• **Your goal**:
The response consists of the lines from the start of the material below through the line holding "## Summary / Resumen", repeated word for word and without pictures.

• **Given entries**:
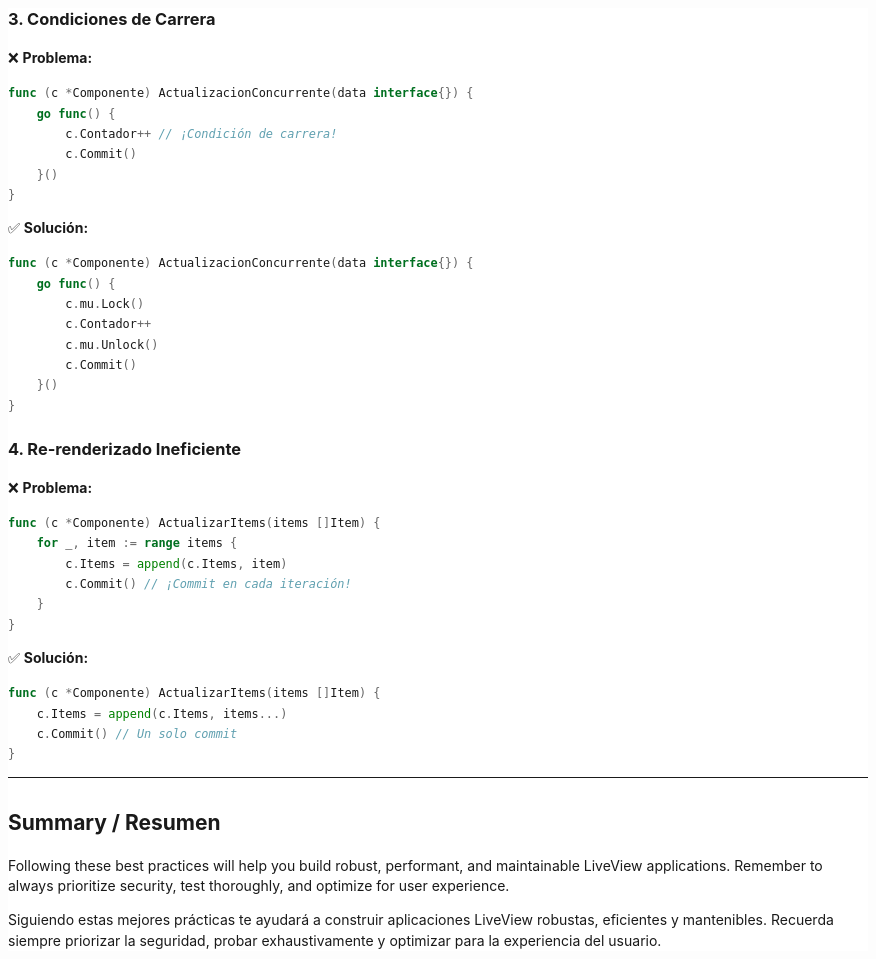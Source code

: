 ### 3. Condiciones de Carrera

❌ **Problema:**
```go
func (c *Componente) ActualizacionConcurrente(data interface{}) {
    go func() {
        c.Contador++ // ¡Condición de carrera!
        c.Commit()
    }()
}
```

✅ **Solución:**
```go
func (c *Componente) ActualizacionConcurrente(data interface{}) {
    go func() {
        c.mu.Lock()
        c.Contador++
        c.mu.Unlock()
        c.Commit()
    }()
}
```

### 4. Re-renderizado Ineficiente

❌ **Problema:**
```go
func (c *Componente) ActualizarItems(items []Item) {
    for _, item := range items {
        c.Items = append(c.Items, item)
        c.Commit() // ¡Commit en cada iteración!
    }
}
```

✅ **Solución:**
```go
func (c *Componente) ActualizarItems(items []Item) {
    c.Items = append(c.Items, items...)
    c.Commit() // Un solo commit
}
```

---

## Summary / Resumen

Following these best practices will help you build robust, performant, and maintainable LiveView applications. Remember to always prioritize security, test thoroughly, and optimize for user experience.

Siguiendo estas mejores prácticas te ayudará a construir aplicaciones LiveView robustas, eficientes y mantenibles. Recuerda siempre priorizar la seguridad, probar exhaustivamente y optimizar para la experiencia del usuario.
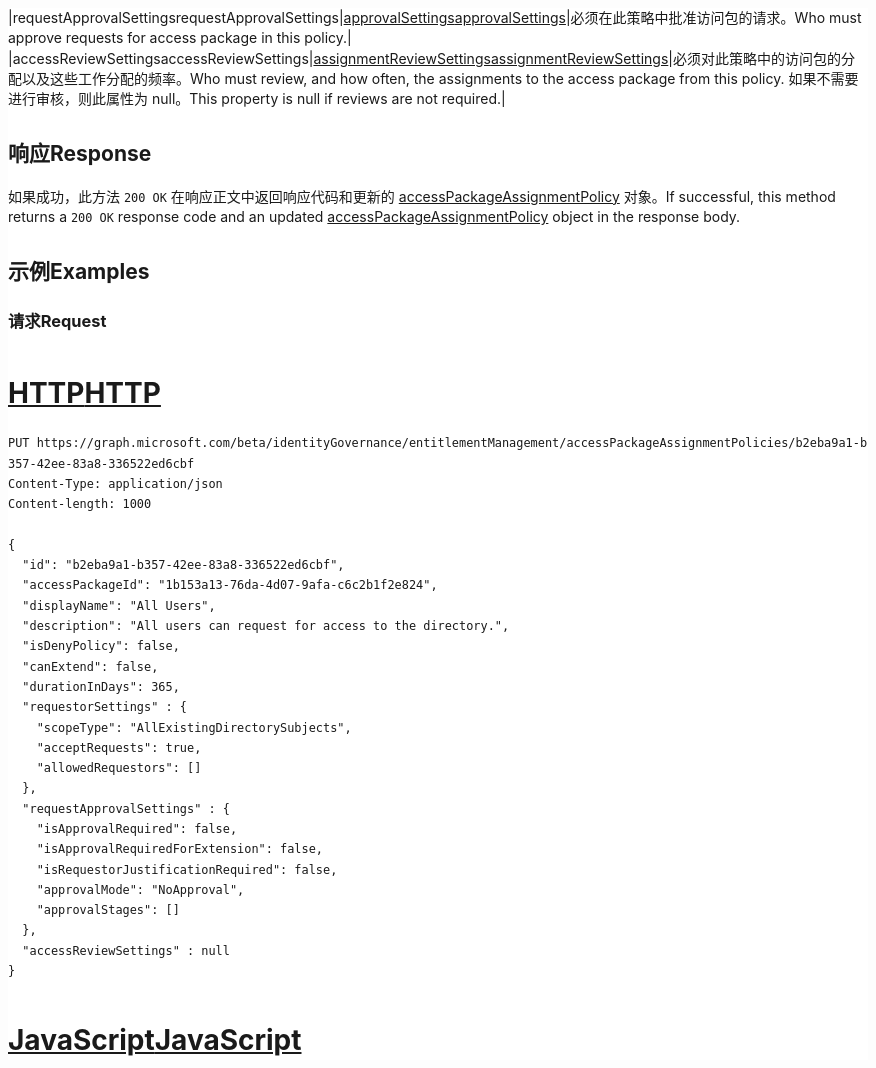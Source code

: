 |<span data-ttu-id="0da22-153">requestApprovalSettings</span><span class="sxs-lookup"><span data-stu-id="0da22-153">requestApprovalSettings</span></span>|[<span data-ttu-id="0da22-154">approvalSettings</span><span class="sxs-lookup"><span data-stu-id="0da22-154">approvalSettings</span></span>](../resources/approvalsettings.md)|<span data-ttu-id="0da22-155">必须在此策略中批准访问包的请求。</span><span class="sxs-lookup"><span data-stu-id="0da22-155">Who must approve requests for access package in this policy.</span></span>|
|<span data-ttu-id="0da22-156">accessReviewSettings</span><span class="sxs-lookup"><span data-stu-id="0da22-156">accessReviewSettings</span></span>|[<span data-ttu-id="0da22-157">assignmentReviewSettings</span><span class="sxs-lookup"><span data-stu-id="0da22-157">assignmentReviewSettings</span></span>](../resources/assignmentreviewsettings.md)|<span data-ttu-id="0da22-158">必须对此策略中的访问包的分配以及这些工作分配的频率。</span><span class="sxs-lookup"><span data-stu-id="0da22-158">Who must review, and how often, the assignments to the access package from this policy.</span></span> <span data-ttu-id="0da22-159">如果不需要进行审核，则此属性为 null。</span><span class="sxs-lookup"><span data-stu-id="0da22-159">This property is null if reviews are not required.</span></span>|


## <a name="response"></a><span data-ttu-id="0da22-160">响应</span><span class="sxs-lookup"><span data-stu-id="0da22-160">Response</span></span>
<span data-ttu-id="0da22-161">如果成功，此方法 `200 OK` 在响应正文中返回响应代码和更新的 [accessPackageAssignmentPolicy](../resources/accesspackageassignmentpolicy.md) 对象。</span><span class="sxs-lookup"><span data-stu-id="0da22-161">If successful, this method returns a `200 OK` response code and an updated [accessPackageAssignmentPolicy](../resources/accesspackageassignmentpolicy.md) object in the response body.</span></span>



## <a name="examples"></a><span data-ttu-id="0da22-162">示例</span><span class="sxs-lookup"><span data-stu-id="0da22-162">Examples</span></span>

### <a name="request"></a><span data-ttu-id="0da22-163">请求</span><span class="sxs-lookup"><span data-stu-id="0da22-163">Request</span></span>

# <a name="http"></a>[<span data-ttu-id="0da22-164">HTTP</span><span class="sxs-lookup"><span data-stu-id="0da22-164">HTTP</span></span>](#tab/http)

``` http
PUT https://graph.microsoft.com/beta/identityGovernance/entitlementManagement/accessPackageAssignmentPolicies/b2eba9a1-b357-42ee-83a8-336522ed6cbf
Content-Type: application/json
Content-length: 1000

{
  "id": "b2eba9a1-b357-42ee-83a8-336522ed6cbf",
  "accessPackageId": "1b153a13-76da-4d07-9afa-c6c2b1f2e824",
  "displayName": "All Users",
  "description": "All users can request for access to the directory.",
  "isDenyPolicy": false,
  "canExtend": false,
  "durationInDays": 365,
  "requestorSettings" : {
    "scopeType": "AllExistingDirectorySubjects",
    "acceptRequests": true,
    "allowedRequestors": []
  },
  "requestApprovalSettings" : {
    "isApprovalRequired": false,
    "isApprovalRequiredForExtension": false,
    "isRequestorJustificationRequired": false,
    "approvalMode": "NoApproval",
    "approvalStages": []
  },
  "accessReviewSettings" : null
}
```
# <a name="javascript"></a>[<span data-ttu-id="0da22-165">JavaScript</span><span class="sxs-lookup"><span data-stu-id="0da22-165">JavaScript</span></span>](#tab/javascript)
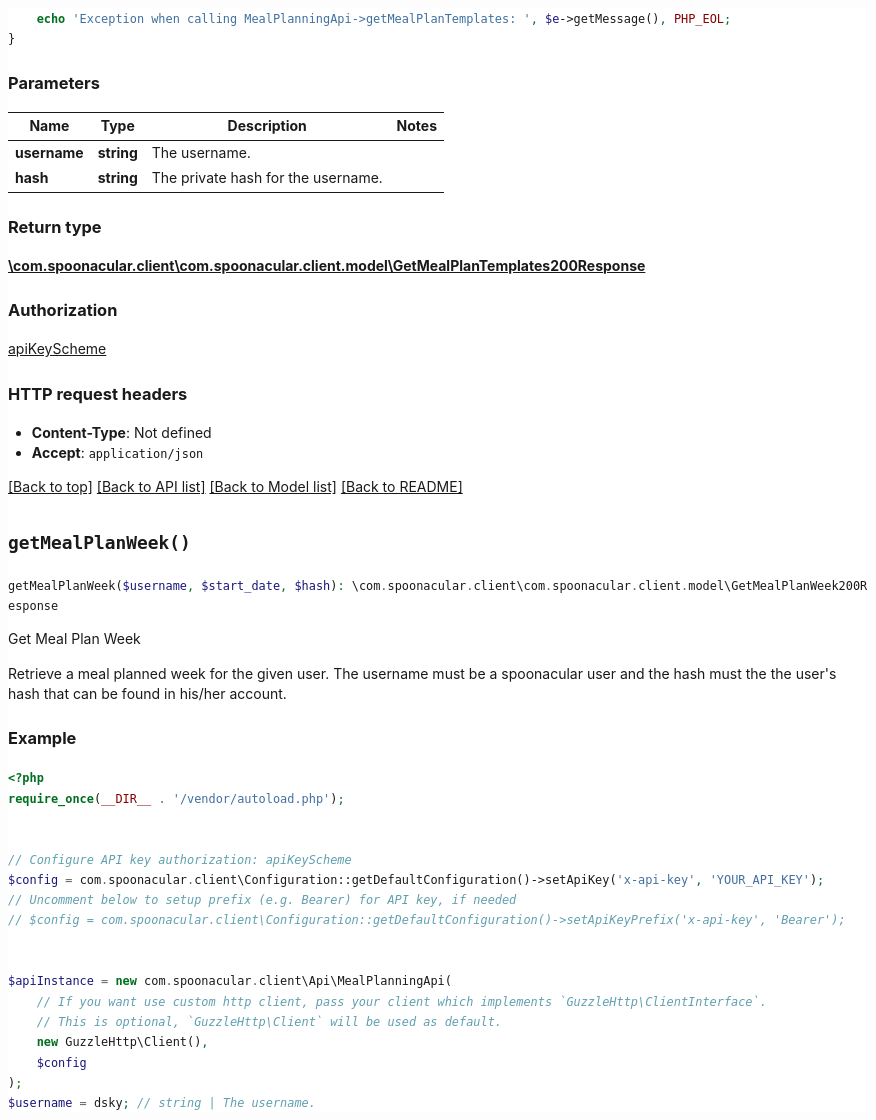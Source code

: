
 ```php
    echo 'Exception when calling MealPlanningApi->getMealPlanTemplates: ', $e->getMessage(), PHP_EOL;
}
```

### Parameters

Name | Type | Description  | Notes
------------- | ------------- | ------------- | -------------
 **username** | **string**| The username. |
 **hash** | **string**| The private hash for the username. |

### Return type

[**\com.spoonacular.client\com.spoonacular.client.model\GetMealPlanTemplates200Response**](../Model/GetMealPlanTemplates200Response.md)

### Authorization

[apiKeyScheme](../../README.md#apiKeyScheme)

### HTTP request headers

- **Content-Type**: Not defined
- **Accept**: `application/json`

[[Back to top]](#) [[Back to API list]](../../README.md#endpoints)
[[Back to Model list]](../../README.md#models)
[[Back to README]](../../README.md)

## `getMealPlanWeek()`

```php
getMealPlanWeek($username, $start_date, $hash): \com.spoonacular.client\com.spoonacular.client.model\GetMealPlanWeek200Response
```

Get Meal Plan Week

Retrieve a meal planned week for the given user. The username must be a spoonacular user and the hash must the the user's hash that can be found in his/her account.

### Example

```php
<?php
require_once(__DIR__ . '/vendor/autoload.php');


// Configure API key authorization: apiKeyScheme
$config = com.spoonacular.client\Configuration::getDefaultConfiguration()->setApiKey('x-api-key', 'YOUR_API_KEY');
// Uncomment below to setup prefix (e.g. Bearer) for API key, if needed
// $config = com.spoonacular.client\Configuration::getDefaultConfiguration()->setApiKeyPrefix('x-api-key', 'Bearer');


$apiInstance = new com.spoonacular.client\Api\MealPlanningApi(
    // If you want use custom http client, pass your client which implements `GuzzleHttp\ClientInterface`.
    // This is optional, `GuzzleHttp\Client` will be used as default.
    new GuzzleHttp\Client(),
    $config
);
$username = dsky; // string | The username.
```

• **Solution**:
Source code

: ### 3. Condiciones de Carrera

❌ **Problema:**
```go
func (c *Componente) ActualizacionConcurrente(data interface{}) {
    go func() {
        c.Contador++ // ¡Condición de carrera!
        c.Commit()
    }()
}
```

✅ **Solución:**
```go
func (c *Componente) ActualizacionConcurrente(data interface{}) {
    go func() {
        c.mu.Lock()
        c.Contador++
        c.mu.Unlock()
        c.Commit()
    }()
}
```

### 4. Re-renderizado Ineficiente

❌ **Problema:**
```go
func (c *Componente) ActualizarItems(items []Item) {
    for _, item := range items {
        c.Items = append(c.Items, item)
        c.Commit() // ¡Commit en cada iteración!
    }
}
```

✅ **Solución:**
```go
func (c *Componente) ActualizarItems(items []Item) {
    c.Items = append(c.Items, items...)
    c.Commit() // Un solo commit
}
```

---

## Summary / Resumen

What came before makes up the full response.